Germany rejects Poland's claim it owes €1.3 trillion in war reparations
Germany has rejected a claim made by Poland's top politician that it owes Poland some $1.3 trillion (£1.1 million) in reparations for the Nazis’ World War II invasion and occupation of the country by saying compensation has been paid.
Christofer Burger, a German Foreign Ministry spokesman, was responding to claims made by Jaroslaw Kaczynski, leader of the main ruling party who made the statement at the release of a long-awaited report on the cost to the country of years of Nazi German occupation on Friday.
"This issue is closed from the point of view of the Federal Government," Burger said on Friday.
Germany argues compensation was paid to East Bloc nations in the years after the war while territories that Poland lost in the East as borders were redrawn were compensated with some of Germany’s pre-war lands. Berlin calls the matter closed.
“Poland long ago, in 1953, waived further reparations and has repeatedly confirmed this waiver,” the ministry said.
“This is a significant basis for today’s European order. Germany stands by its responsibility for World War II politically and morally.”

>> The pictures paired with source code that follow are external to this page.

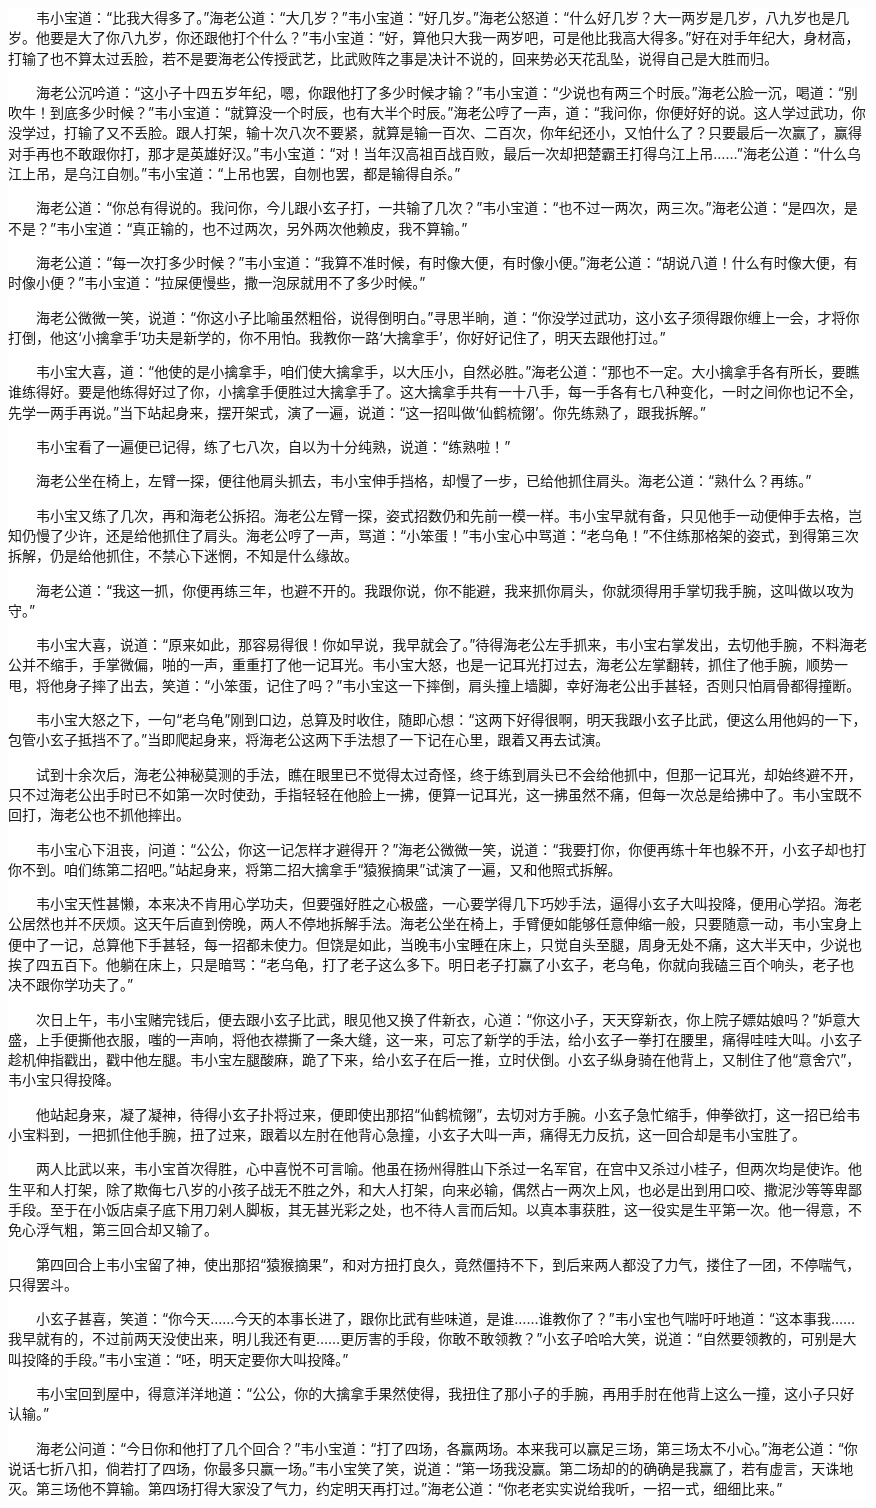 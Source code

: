 　　韦小宝道：“比我大得多了。”海老公道：“大几岁？”韦小宝道：“好几岁。”海老公怒道：“什么好几岁？大一两岁是几岁，八九岁也是几岁。他要是大了你八九岁，你还跟他打个什么？”韦小宝道：“好，算他只大我一两岁吧，可是他比我高大得多。”好在对手年纪大，身材高，打输了也不算太过丢脸，若不是要海老公传授武艺，比武败阵之事是决计不说的，回来势必天花乱坠，说得自己是大胜而归。

　　海老公沉吟道：“这小子十四五岁年纪，嗯，你跟他打了多少时候才输？”韦小宝道：“少说也有两三个时辰。”海老公脸一沉，喝道：“别吹牛！到底多少时候？”韦小宝道：“就算没一个时辰，也有大半个时辰。”海老公哼了一声，道：“我问你，你便好好的说。这人学过武功，你没学过，打输了又不丢脸。跟人打架，输十次八次不要紧，就算是输一百次、二百次，你年纪还小，又怕什么了？只要最后一次赢了，赢得对手再也不敢跟你打，那才是英雄好汉。”韦小宝道：“对！当年汉高祖百战百败，最后一次却把楚霸王打得乌江上吊……”海老公道：“什么乌江上吊，是乌江自刎。”韦小宝道：“上吊也罢，自刎也罢，都是输得自杀。”

　　海老公道：“你总有得说的。我问你，今儿跟小玄子打，一共输了几次？”韦小宝道：“也不过一两次，两三次。”海老公道：“是四次，是不是？”韦小宝道：“真正输的，也不过两次，另外两次他赖皮，我不算输。”

　　海老公道：“每一次打多少时候？”韦小宝道：“我算不准时候，有时像大便，有时像小便。”海老公道：“胡说八道！什么有时像大便，有时像小便？”韦小宝道：“拉屎便慢些，撒一泡尿就用不了多少时候。”

　　海老公微微一笑，说道：“你这小子比喻虽然粗俗，说得倒明白。”寻思半晌，道：“你没学过武功，这小玄子须得跟你缠上一会，才将你打倒，他这‘小擒拿手’功夫是新学的，你不用怕。我教你一路‘大擒拿手’，你好好记住了，明天去跟他打过。”

　　韦小宝大喜，道：“他使的是小擒拿手，咱们使大擒拿手，以大压小，自然必胜。”海老公道：“那也不一定。大小擒拿手各有所长，要瞧谁练得好。要是他练得好过了你，小擒拿手便胜过大擒拿手了。这大擒拿手共有一十八手，每一手各有七八种变化，一时之间你也记不全，先学一两手再说。”当下站起身来，摆开架式，演了一遍，说道：“这一招叫做‘仙鹤梳翎’。你先练熟了，跟我拆解。”

　　韦小宝看了一遍便已记得，练了七八次，自以为十分纯熟，说道：“练熟啦！”

　　海老公坐在椅上，左臂一探，便往他肩头抓去，韦小宝伸手挡格，却慢了一步，已给他抓住肩头。海老公道：“熟什么？再练。”

　　韦小宝又练了几次，再和海老公拆招。海老公左臂一探，姿式招数仍和先前一模一样。韦小宝早就有备，只见他手一动便伸手去格，岂知仍慢了少许，还是给他抓住了肩头。海老公哼了一声，骂道：“小笨蛋！”韦小宝心中骂道：“老乌龟！”不住练那格架的姿式，到得第三次拆解，仍是给他抓住，不禁心下迷惘，不知是什么缘故。

　　海老公道：“我这一抓，你便再练三年，也避不开的。我跟你说，你不能避，我来抓你肩头，你就须得用手掌切我手腕，这叫做以攻为守。”

　　韦小宝大喜，说道：“原来如此，那容易得很！你如早说，我早就会了。”待得海老公左手抓来，韦小宝右掌发出，去切他手腕，不料海老公并不缩手，手掌微偏，啪的一声，重重打了他一记耳光。韦小宝大怒，也是一记耳光打过去，海老公左掌翻转，抓住了他手腕，顺势一甩，将他身子摔了出去，笑道：“小笨蛋，记住了吗？”韦小宝这一下摔倒，肩头撞上墙脚，幸好海老公出手甚轻，否则只怕肩骨都得撞断。

　　韦小宝大怒之下，一句“老乌龟”刚到口边，总算及时收住，随即心想：“这两下好得很啊，明天我跟小玄子比武，便这么用他妈的一下，包管小玄子抵挡不了。”当即爬起身来，将海老公这两下手法想了一下记在心里，跟着又再去试演。

　　试到十余次后，海老公神秘莫测的手法，瞧在眼里已不觉得太过奇怪，终于练到肩头已不会给他抓中，但那一记耳光，却始终避不开，只不过海老公出手时已不如第一次时使劲，手指轻轻在他脸上一拂，便算一记耳光，这一拂虽然不痛，但每一次总是给拂中了。韦小宝既不回打，海老公也不抓他摔出。

　　韦小宝心下沮丧，问道：“公公，你这一记怎样才避得开？”海老公微微一笑，说道：“我要打你，你便再练十年也躲不开，小玄子却也打你不到。咱们练第二招吧。”站起身来，将第二招大擒拿手“猿猴摘果”试演了一遍，又和他照式拆解。

　　韦小宝天性甚懒，本来决不肯用心学功夫，但要强好胜之心极盛，一心要学得几下巧妙手法，逼得小玄子大叫投降，便用心学招。海老公居然也并不厌烦。这天午后直到傍晚，两人不停地拆解手法。海老公坐在椅上，手臂便如能够任意伸缩一般，只要随意一动，韦小宝身上便中了一记，总算他下手甚轻，每一招都未使力。但饶是如此，当晚韦小宝睡在床上，只觉自头至腿，周身无处不痛，这大半天中，少说也挨了四五百下。他躺在床上，只是暗骂：“老乌龟，打了老子这么多下。明日老子打赢了小玄子，老乌龟，你就向我磕三百个响头，老子也决不跟你学功夫了。”

　　次日上午，韦小宝赌完钱后，便去跟小玄子比武，眼见他又换了件新衣，心道：“你这小子，天天穿新衣，你上院子嫖姑娘吗？”妒意大盛，上手便撕他衣服，嗤的一声响，将他衣襟撕了一条大缝，这一来，可忘了新学的手法，给小玄子一拳打在腰里，痛得哇哇大叫。小玄子趁机伸指戳出，戳中他左腿。韦小宝左腿酸麻，跪了下来，给小玄子在后一推，立时伏倒。小玄子纵身骑在他背上，又制住了他“意舍穴”，韦小宝只得投降。

　　他站起身来，凝了凝神，待得小玄子扑将过来，便即使出那招“仙鹤梳翎”，去切对方手腕。小玄子急忙缩手，伸拳欲打，这一招已给韦小宝料到，一把抓住他手腕，扭了过来，跟着以左肘在他背心急撞，小玄子大叫一声，痛得无力反抗，这一回合却是韦小宝胜了。

　　两人比武以来，韦小宝首次得胜，心中喜悦不可言喻。他虽在扬州得胜山下杀过一名军官，在宫中又杀过小桂子，但两次均是使诈。他生平和人打架，除了欺侮七八岁的小孩子战无不胜之外，和大人打架，向来必输，偶然占一两次上风，也必是出到用口咬、撒泥沙等等卑鄙手段。至于在小饭店桌子底下用刀剁人脚板，其无甚光彩之处，也不待人言而后知。以真本事获胜，这一役实是生平第一次。他一得意，不免心浮气粗，第三回合却又输了。

　　第四回合上韦小宝留了神，使出那招“猿猴摘果”，和对方扭打良久，竟然僵持不下，到后来两人都没了力气，搂住了一团，不停喘气，只得罢斗。

　　小玄子甚喜，笑道：“你今天……今天的本事长进了，跟你比武有些味道，是谁……谁教你了？”韦小宝也气喘吁吁地道：“这本事我……我早就有的，不过前两天没使出来，明儿我还有更……更厉害的手段，你敢不敢领教？”小玄子哈哈大笑，说道：“自然要领教的，可别是大叫投降的手段。”韦小宝道：“呸，明天定要你大叫投降。”

　　韦小宝回到屋中，得意洋洋地道：“公公，你的大擒拿手果然使得，我扭住了那小子的手腕，再用手肘在他背上这么一撞，这小子只好认输。”

　　海老公问道：“今日你和他打了几个回合？”韦小宝道：“打了四场，各赢两场。本来我可以赢足三场，第三场太不小心。”海老公道：“你说话七折八扣，倘若打了四场，你最多只赢一场。”韦小宝笑了笑，说道：“第一场我没赢。第二场却的的确确是我赢了，若有虚言，天诛地灭。第三场他不算输。第四场打得大家没了气力，约定明天再打过。”海老公道：“你老老实实说给我听，一招一式，细细比来。”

World War II began on September 1, 1939 with Nazi Germany bombing and invading Poland for more than five years of brutal occupation.
Poland’s right-wing government argues that the country, which was the war’s first victim, has not been fully compensated by neighbouring Germany, which is now one of its major partners within the European Union.
"Germany has never really accounted for its crimes against Poland,“ Kaczynski said, claiming that many Germans who committed war crimes lived in impunity in Germany after the war.
Top leaders including Kaczynski, who is Poland’s chief policy maker, and Prime Minister Mateusz Morawiecki attended the ceremonial release of the report at the Royal Castle in Warsaw, rebuilt from wartime ruins.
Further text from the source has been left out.